In a letter sent to the Ministry of Labour and Vocational Training last week, the Council of Ministers encourages the ministry to facilitate talks between garment factory management and the union representing thousands of workers on strike for nearly two months.
The letter, written by Council of Ministers undersecretary Khun Chinken, instructed Ministry of Labour officials not to pursue legal complaints against C.CAWDU, which represents striking workers at SL Garment Processing.
The C.CAWDU-led strike has twice been deemed illegal by Phnom Penh Municipal Court.

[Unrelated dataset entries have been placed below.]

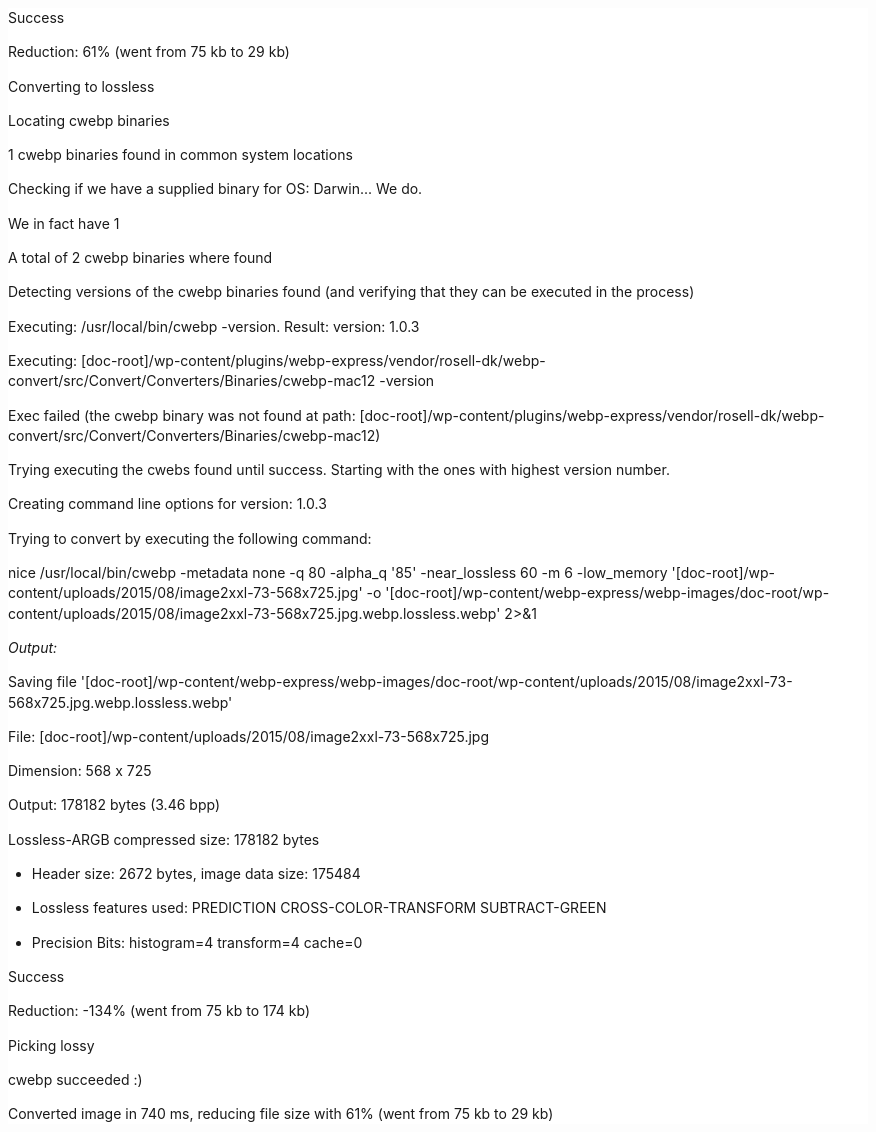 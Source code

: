 Success

Reduction: 61% (went from 75 kb to 29 kb)


Converting to lossless

Locating cwebp binaries

1 cwebp binaries found in common system locations

Checking if we have a supplied binary for OS: Darwin... We do.

We in fact have 1

A total of 2 cwebp binaries where found

Detecting versions of the cwebp binaries found (and verifying that they can be executed in the process)

Executing: /usr/local/bin/cwebp -version. Result: version: 1.0.3

Executing: [doc-root]/wp-content/plugins/webp-express/vendor/rosell-dk/webp-convert/src/Convert/Converters/Binaries/cwebp-mac12 -version

Exec failed (the cwebp binary was not found at path: [doc-root]/wp-content/plugins/webp-express/vendor/rosell-dk/webp-convert/src/Convert/Converters/Binaries/cwebp-mac12)

Trying executing the cwebs found until success. Starting with the ones with highest version number.

Creating command line options for version: 1.0.3

Trying to convert by executing the following command:

nice /usr/local/bin/cwebp -metadata none -q 80 -alpha_q '85' -near_lossless 60 -m 6 -low_memory '[doc-root]/wp-content/uploads/2015/08/image2xxl-73-568x725.jpg' -o '[doc-root]/wp-content/webp-express/webp-images/doc-root/wp-content/uploads/2015/08/image2xxl-73-568x725.jpg.webp.lossless.webp' 2>&1


*Output:* 

Saving file '[doc-root]/wp-content/webp-express/webp-images/doc-root/wp-content/uploads/2015/08/image2xxl-73-568x725.jpg.webp.lossless.webp'

File:      [doc-root]/wp-content/uploads/2015/08/image2xxl-73-568x725.jpg

Dimension: 568 x 725

Output:    178182 bytes (3.46 bpp)

Lossless-ARGB compressed size: 178182 bytes

  * Header size: 2672 bytes, image data size: 175484

  * Lossless features used: PREDICTION CROSS-COLOR-TRANSFORM SUBTRACT-GREEN

  * Precision Bits: histogram=4 transform=4 cache=0


Success

Reduction: -134% (went from 75 kb to 174 kb)


Picking lossy

cwebp succeeded :)


Converted image in 740 ms, reducing file size with 61% (went from 75 kb to 29 kb)

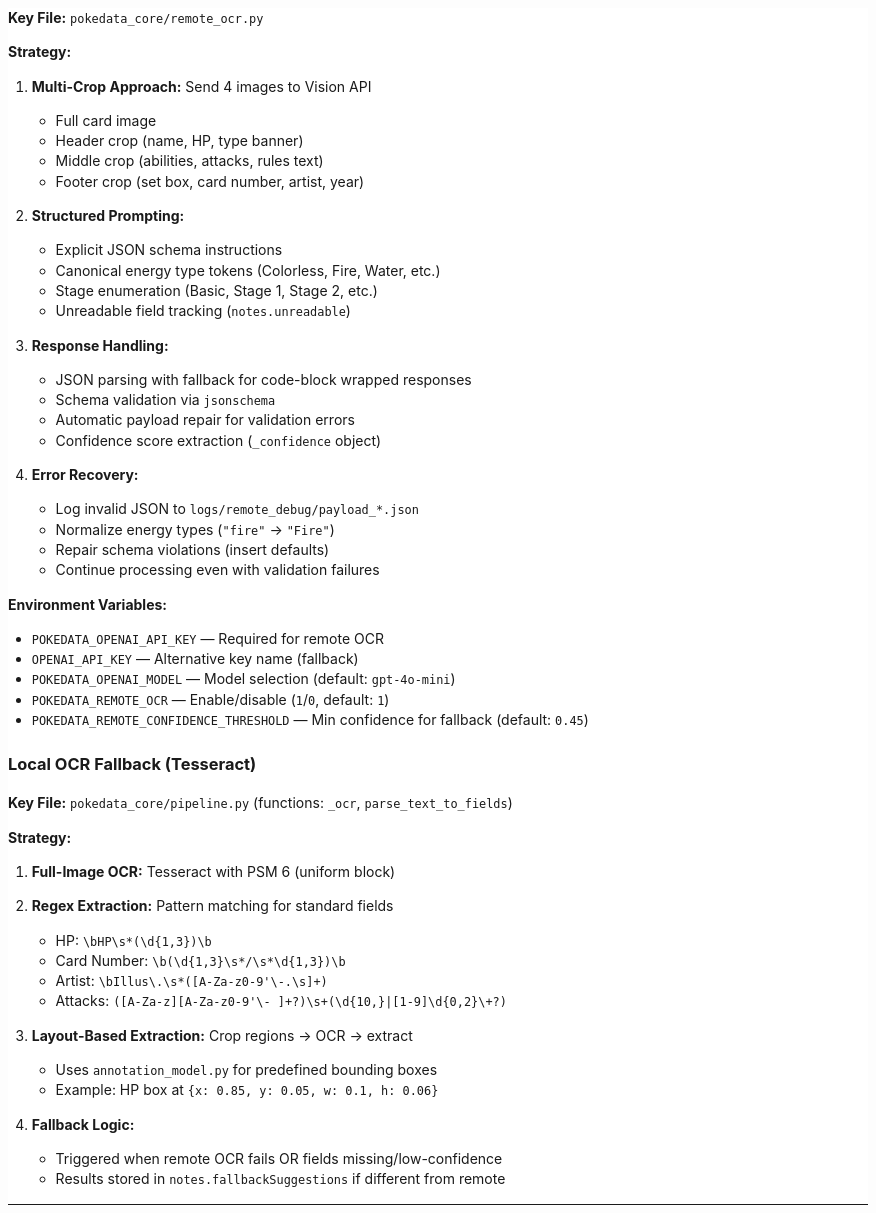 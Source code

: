 **Key File:** `pokedata_core/remote_ocr.py`

**Strategy:**
1. **Multi-Crop Approach:** Send 4 images to Vision API
   - Full card image
   - Header crop (name, HP, type banner)
   - Middle crop (abilities, attacks, rules text)
   - Footer crop (set box, card number, artist, year)

2. **Structured Prompting:**
   - Explicit JSON schema instructions
   - Canonical energy type tokens (Colorless, Fire, Water, etc.)
   - Stage enumeration (Basic, Stage 1, Stage 2, etc.)
   - Unreadable field tracking (`notes.unreadable`)

3. **Response Handling:**
   - JSON parsing with fallback for code-block wrapped responses
   - Schema validation via `jsonschema`
   - Automatic payload repair for validation errors
   - Confidence score extraction (`_confidence` object)

4. **Error Recovery:**
   - Log invalid JSON to `logs/remote_debug/payload_*.json`
   - Normalize energy types (`"fire"` → `"Fire"`)
   - Repair schema violations (insert defaults)
   - Continue processing even with validation failures

**Environment Variables:**
- `POKEDATA_OPENAI_API_KEY` — Required for remote OCR
- `OPENAI_API_KEY` — Alternative key name (fallback)
- `POKEDATA_OPENAI_MODEL` — Model selection (default: `gpt-4o-mini`)
- `POKEDATA_REMOTE_OCR` — Enable/disable (`1`/`0`, default: `1`)
- `POKEDATA_REMOTE_CONFIDENCE_THRESHOLD` — Min confidence for fallback (default: `0.45`)

### Local OCR Fallback (Tesseract)

**Key File:** `pokedata_core/pipeline.py` (functions: `_ocr`, `parse_text_to_fields`)

**Strategy:**
1. **Full-Image OCR:** Tesseract with PSM 6 (uniform block)
2. **Regex Extraction:** Pattern matching for standard fields
   - HP: `\bHP\s*(\d{1,3})\b`
   - Card Number: `\b(\d{1,3}\s*/\s*\d{1,3})\b`
   - Artist: `\bIllus\.\s*([A-Za-z0-9'\-.\s]+)`
   - Attacks: `([A-Za-z][A-Za-z0-9'\- ]+?)\s+(\d{10,}|[1-9]\d{0,2}\+?)`

3. **Layout-Based Extraction:** Crop regions → OCR → extract
   - Uses `annotation_model.py` for predefined bounding boxes
   - Example: HP box at `{x: 0.85, y: 0.05, w: 0.1, h: 0.06}`

4. **Fallback Logic:**
   - Triggered when remote OCR fails OR fields missing/low-confidence
   - Results stored in `notes.fallbackSuggestions` if different from remote

---
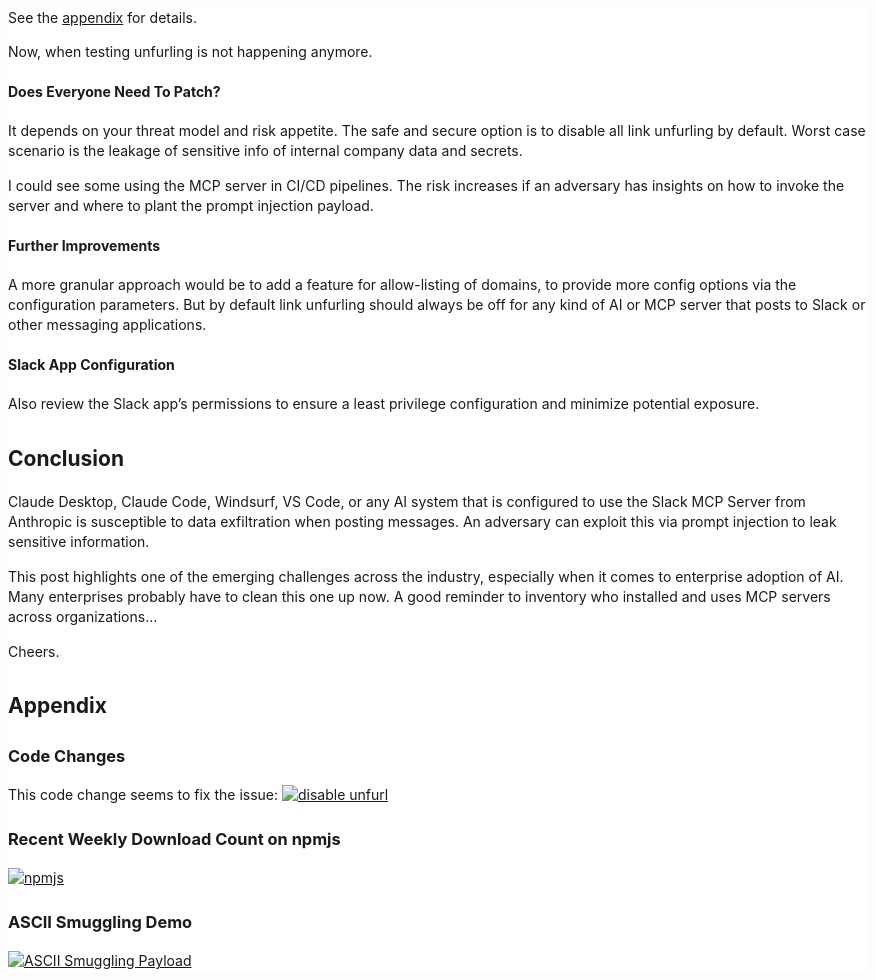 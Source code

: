 See the [appendix](https://embracethered.com/blog/posts/2025/security-advisory-anthropic-slack-mcp-server-data-leakage/#appendix) for details.

Now, when testing unfurling is not happening anymore.

#### Does Everyone Need To Patch?

It depends on your threat model and risk appetite. The safe and secure option is to disable all link unfurling by default. Worst case scenario is the leakage of sensitive info of internal company data and secrets.

I could see some using the MCP server in CI/CD pipelines. The risk increases if an adversary has insights on how to invoke the server and where to plant the prompt injection payload.

#### Further Improvements

A more granular approach would be to add a feature for allow-listing of domains, to provide more config options via the configuration parameters. But by default link unfurling should always be off for any kind of AI or MCP server that posts to Slack or other messaging applications.

#### Slack App Configuration

Also review the Slack app’s permissions to ensure a least privilege configuration and minimize potential exposure.

## Conclusion

Claude Desktop, Claude Code, Windsurf, VS Code, or any AI system that is configured to use the Slack MCP Server from Anthropic is susceptible to data exfiltration when posting messages. An adversary can exploit this via prompt injection to leak sensitive information.

This post highlights one of the emerging challenges across the industry, especially when it comes to enterprise adoption of AI. Many enterprises probably have to clean this one up now. A good reminder to inventory who installed and uses MCP servers across organizations…

Cheers.

## Appendix

### Code Changes

This code change seems to fix the issue:
[![disable unfurl](https://embracethered.com/blog/images/2025/claude-mcp-slack-disable-unfurl.png)](https://embracethered.com/blog/images/2025/claude-mcp-slack-disable-unfurl.png)

### Recent Weekly Download Count on npmjs

[![npmjs](https://embracethered.com/blog/images/2025/anthropic-mcp-weekly.png)](https://embracethered.com/blog/images/2025/anthropic-mcp-weekly.png)

### ASCII Smuggling Demo

[![ASCII Smuggling Payload](https://embracethered.com/blog/images/2025/anthropic-slack-exploit-ascii-smuggle.png)](https://embracethered.com/blog/images/2025/anthropic-slack-exploit-ascii-smuggle.png)
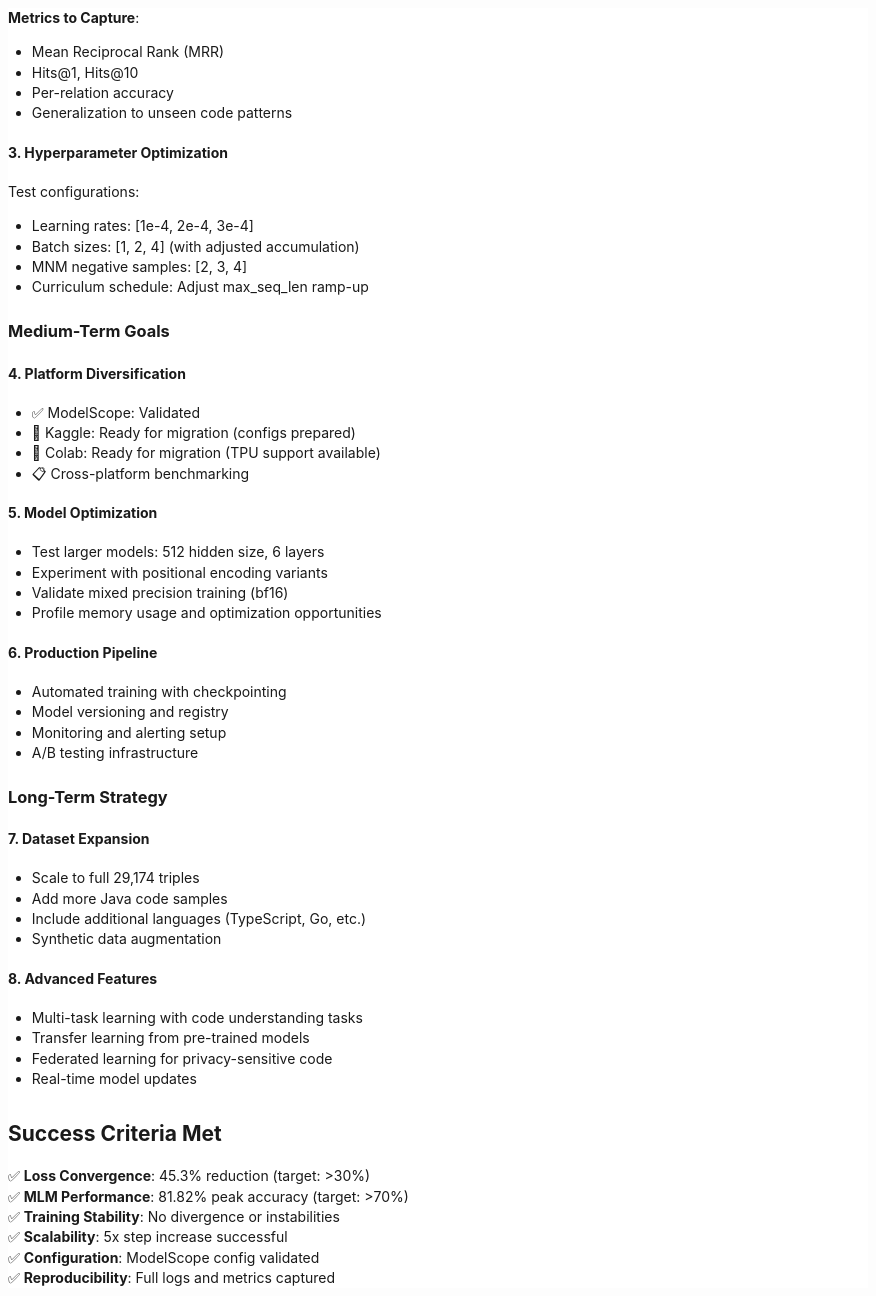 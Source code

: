 **Metrics to Capture**:
- Mean Reciprocal Rank (MRR)
- Hits@1, Hits@10
- Per-relation accuracy
- Generalization to unseen code patterns

#### 3. Hyperparameter Optimization

Test configurations:
- Learning rates: [1e-4, 2e-4, 3e-4]
- Batch sizes: [1, 2, 4] (with adjusted accumulation)
- MNM negative samples: [2, 3, 4]
- Curriculum schedule: Adjust max_seq_len ramp-up

### Medium-Term Goals

#### 4. Platform Diversification
- ✅ ModelScope: Validated
- 🔄 Kaggle: Ready for migration (configs prepared)
- 🔄 Colab: Ready for migration (TPU support available)
- 📋 Cross-platform benchmarking

#### 5. Model Optimization
- Test larger models: 512 hidden size, 6 layers
- Experiment with positional encoding variants
- Validate mixed precision training (bf16)
- Profile memory usage and optimization opportunities

#### 6. Production Pipeline
- Automated training with checkpointing
- Model versioning and registry
- Monitoring and alerting setup
- A/B testing infrastructure

### Long-Term Strategy

#### 7. Dataset Expansion
- Scale to full 29,174 triples
- Add more Java code samples
- Include additional languages (TypeScript, Go, etc.)
- Synthetic data augmentation

#### 8. Advanced Features
- Multi-task learning with code understanding tasks
- Transfer learning from pre-trained models
- Federated learning for privacy-sensitive code
- Real-time model updates

## Success Criteria Met

✅ **Loss Convergence**: 45.3% reduction (target: >30%)  
✅ **MLM Performance**: 81.82% peak accuracy (target: >70%)  
✅ **Training Stability**: No divergence or instabilities  
✅ **Scalability**: 5x step increase successful  
✅ **Configuration**: ModelScope config validated  
✅ **Reproducibility**: Full logs and metrics captured  
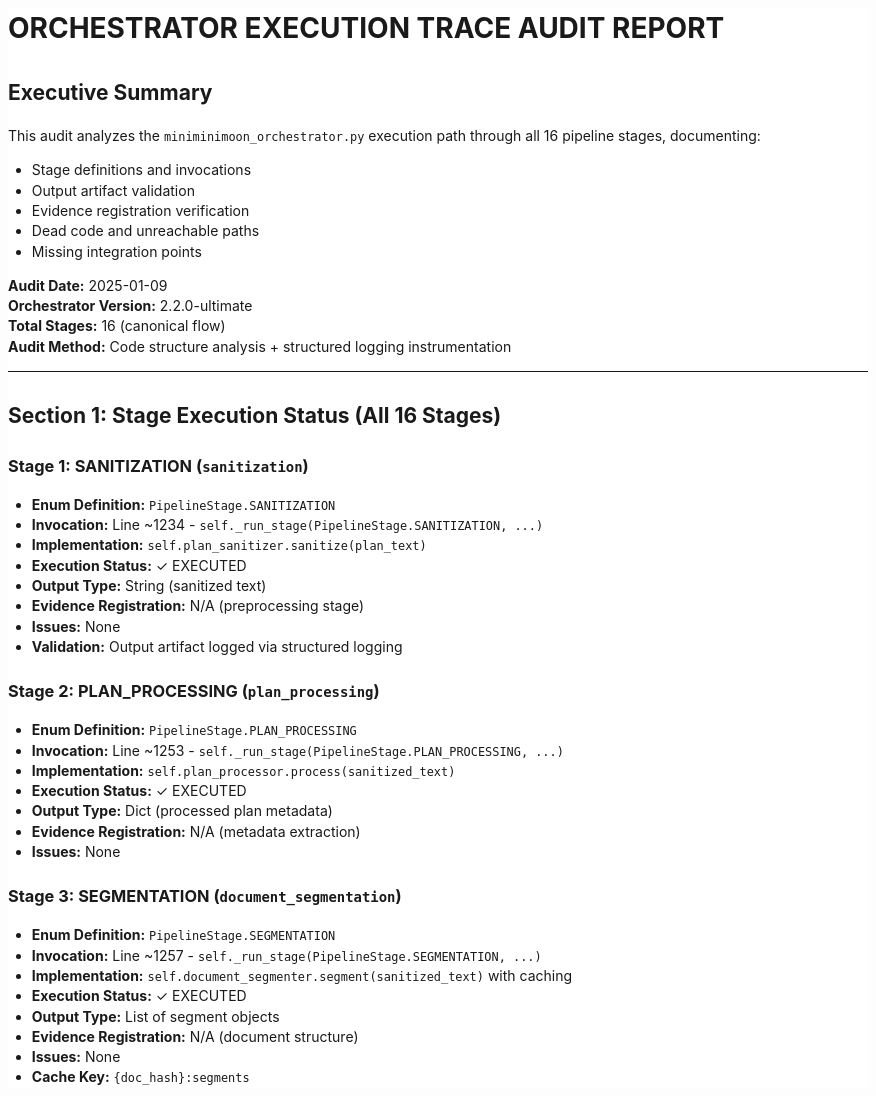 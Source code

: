 # ORCHESTRATOR EXECUTION TRACE AUDIT REPORT

## Executive Summary

This audit analyzes the `miniminimoon_orchestrator.py` execution path through all 16 pipeline stages, documenting:
- Stage definitions and invocations
- Output artifact validation
- Evidence registration verification  
- Dead code and unreachable paths
- Missing integration points

**Audit Date:** 2025-01-09  
**Orchestrator Version:** 2.2.0-ultimate  
**Total Stages:** 16 (canonical flow)  
**Audit Method:** Code structure analysis + structured logging instrumentation

---

## Section 1: Stage Execution Status (All 16 Stages)

### Stage 1: SANITIZATION (`sanitization`)
- **Enum Definition:** `PipelineStage.SANITIZATION`
- **Invocation:** Line ~1234 - `self._run_stage(PipelineStage.SANITIZATION, ...)`
- **Implementation:** `self.plan_sanitizer.sanitize(plan_text)`
- **Execution Status:** ✓ EXECUTED
- **Output Type:** String (sanitized text)
- **Evidence Registration:** N/A (preprocessing stage)
- **Issues:** None
- **Validation:** Output artifact logged via structured logging

### Stage 2: PLAN_PROCESSING (`plan_processing`)
- **Enum Definition:** `PipelineStage.PLAN_PROCESSING`
- **Invocation:** Line ~1253 - `self._run_stage(PipelineStage.PLAN_PROCESSING, ...)`
- **Implementation:** `self.plan_processor.process(sanitized_text)`
- **Execution Status:** ✓ EXECUTED
- **Output Type:** Dict (processed plan metadata)
- **Evidence Registration:** N/A (metadata extraction)
- **Issues:** None

### Stage 3: SEGMENTATION (`document_segmentation`)
- **Enum Definition:** `PipelineStage.SEGMENTATION`
- **Invocation:** Line ~1257 - `self._run_stage(PipelineStage.SEGMENTATION, ...)`
- **Implementation:** `self.document_segmenter.segment(sanitized_text)` with caching
- **Execution Status:** ✓ EXECUTED
- **Output Type:** List of segment objects
- **Evidence Registration:** N/A (document structure)
- **Issues:** None
- **Cache Key:** `{doc_hash}:segments`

“Keep meeting to find a resolution between both parties,” the letter reads. “Suspend all court procedures, and strongly encourage SL management to participate in negotiations and cooperate.”
Although the government has mediated several failed talks between C.CAWDU and SL management since about 6,000 workers began walking off the job almost two months ago, Kong Athit, the union’s vice-president, is cautiously optimistic.
“It’s difficult to guess [how future negotiations will go], because the situation now is a little different from the past behaviour of the government,” Athit said yesterday. “The point is, how strong they are going to enforce the real negotiation or good-faith negotiation?”
Among other points, workers are demanding a wage raise, a free lunch program and the dismissal of shareholder Meas Sotha, who hired military police officers to stand guard inside the factory.
An SL administrator who spoke on condition of anonymity said yesterday that strikers’ “unreasonable” demands would make a successful negotiation difficult.
“I don’t see anything changing,” said the administrator, who noted that strikers still gather in front of the factory each morning. “I don’t understand what’s wrong with them.”